For both responses, day of year and thermal time, the model selection (iii) included two models to explore: (i) the effect of time and (ii) the effect of monthly mean climate (temperature and precipitation).
For estimating the temporal trend (i) on both responses, we used a cubic smooth spline specification of the temporal trend through a GAMM. We allowed the two countries potentially to differ with respect to temporal trends in fruiting time.
The model selection of climate variability on the responses, day of year and thermal time, follows exactly the same procedure. The effect of monthly mean temperature and precipitation, as well as a one-year lag of temperature and precipitation, was estimated from the combined dataset (Norway plus the UK). The climate variables were included in the model by a forward-selection procedure based upon AIC using maximum likelihood estimating the effects of the linear mixed effects (LME). Selection stopped when the variables failed to improve the model according to the AIC. However, the AIC was found to favour rather complex models with several non-significant terms. Therefore, a backward elimination of the covariates selected by the AIC was performed. A marginal F-test, with 5 per cent as critical level, was used to prune the interaction terms and subsequently also main effects that were not part of an interaction effect. For the final fixed-effect model, we checked the specification of the covariance, by reducing the complexity of the random effect structure. To obtain correct estimates of the random effects for comparison between models of different random contributions, we used a restricted maximum-likelihood LME. This eventually produced a model that described the effect of monthly temperature and precipitation, and whether there was a difference between Norway and the UK, with respect to those particular effects. This was performed for both day of year and thermal time as response variables.
3. Results and discussion
(a) Spatial and temporal variation in spring fruiting 1960–2007
Analysis of the potential contribution of spatial and species effects on the variation in fruiting dates for the pooled data from Norway and the UK revealed that longitude/latitude accounted for 13.9 per cent of the variation, country (Norway versus the UK) for 10 per cent, while species effects accounted for 16.8 per cent of the variation. The combined effect of longitude/latitude, species and country accounted for 28.2 per cent of the variation, which leaves 71.8 per cent of the temporal variation in fungal fruiting to be attributed to other factors, including variation in climate conditions. Looking at the two regions separately, the effects of longitude/latitude were higher in Norway than in the UK (10.2% versus 5.0%), while the effects of species-specific differences were far more important in the UK than in Norway (19.3% versus 11.6%). The variation in spring-fruiting date attributable to other factors was at the same level in Norway and the UK, 79.9 per cent and 77.6 per cent, respectively. Norway spans 13° latitude, stretching from boreonemoral to subarctic vegetation zones, and its climate is more heterogeneous than that of the UK, and it is therefore reasonable that a stronger spatial effect is observed in Norway compared with the UK. In contrast, the species-specific effects were stronger in the UK than in Norway, which may result from the spring-fruiting season being longer in the UK, providing opportunities for more displacement than in Norway (cf. figure 1).

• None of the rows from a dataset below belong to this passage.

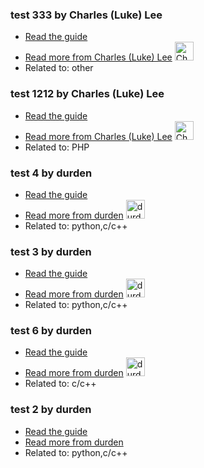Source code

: ### test 333 by Charles (Luke) Lee
- [Read the guide](/other/test-333?status=draft)
- [Read more from Charles (Luke) Lee](/user/perkolasoft) <img src="https://avatars.githubusercontent.com/u/15053257?v=3" width="30" height="30" alt="Charles (Luke) Lee" />
- Related to: other

### test 1212 by Charles (Luke) Lee
- [Read the guide](/php/test-1212?status=draft)
- [Read more from Charles (Luke) Lee](/user/perkolasoft) <img src="https://avatars.githubusercontent.com/u/15053257?v=3" width="30" height="30" alt="Charles (Luke) Lee" />
- Related to: PHP

### test 4 by durden
- [Read the guide](/python/test-4?status=draft)
- [Read more from durden](/user/durden) <img src="https://avatars.githubusercontent.com/u/58063?v=3" width="30" height="30" alt="durden" />
- Related to: python,c/c++

### test 3 by durden
- [Read the guide](/python/test-3?status=draft)
- [Read more from durden](/user/durden) <img src="https://avatars.githubusercontent.com/u/58063?v=3" width="30" height="30" alt="durden" />
- Related to: python,c/c++

### test 6 by durden
- [Read the guide](/c-c++/test-6?status=draft)
- [Read more from durden](/user/durden) <img src="https://avatars.githubusercontent.com/u/58063?v=3" width="30" height="30" alt="durden" />
- Related to: c/c++

### test 2 by durden
- [Read the guide](/python/test-2?status=in-review)
- [Read more from durden](/user/durden)
- Related to: python,c/c++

Normalized fruiting day showed a distinct south–north trend across the UK and Norway (figure 2), where the mean fruiting date in Northern Norway was about 120 days later than in Southern UK. Mean fruiting date in Northern Scotland was 40 days later than in Southern England, and mean fruiting date in Northern Norway was about 80 days after that in Southern Norway and Northern Scotland. This latitudinal pattern follows general trends well known from plant phenology (Ovaska et al. 2005).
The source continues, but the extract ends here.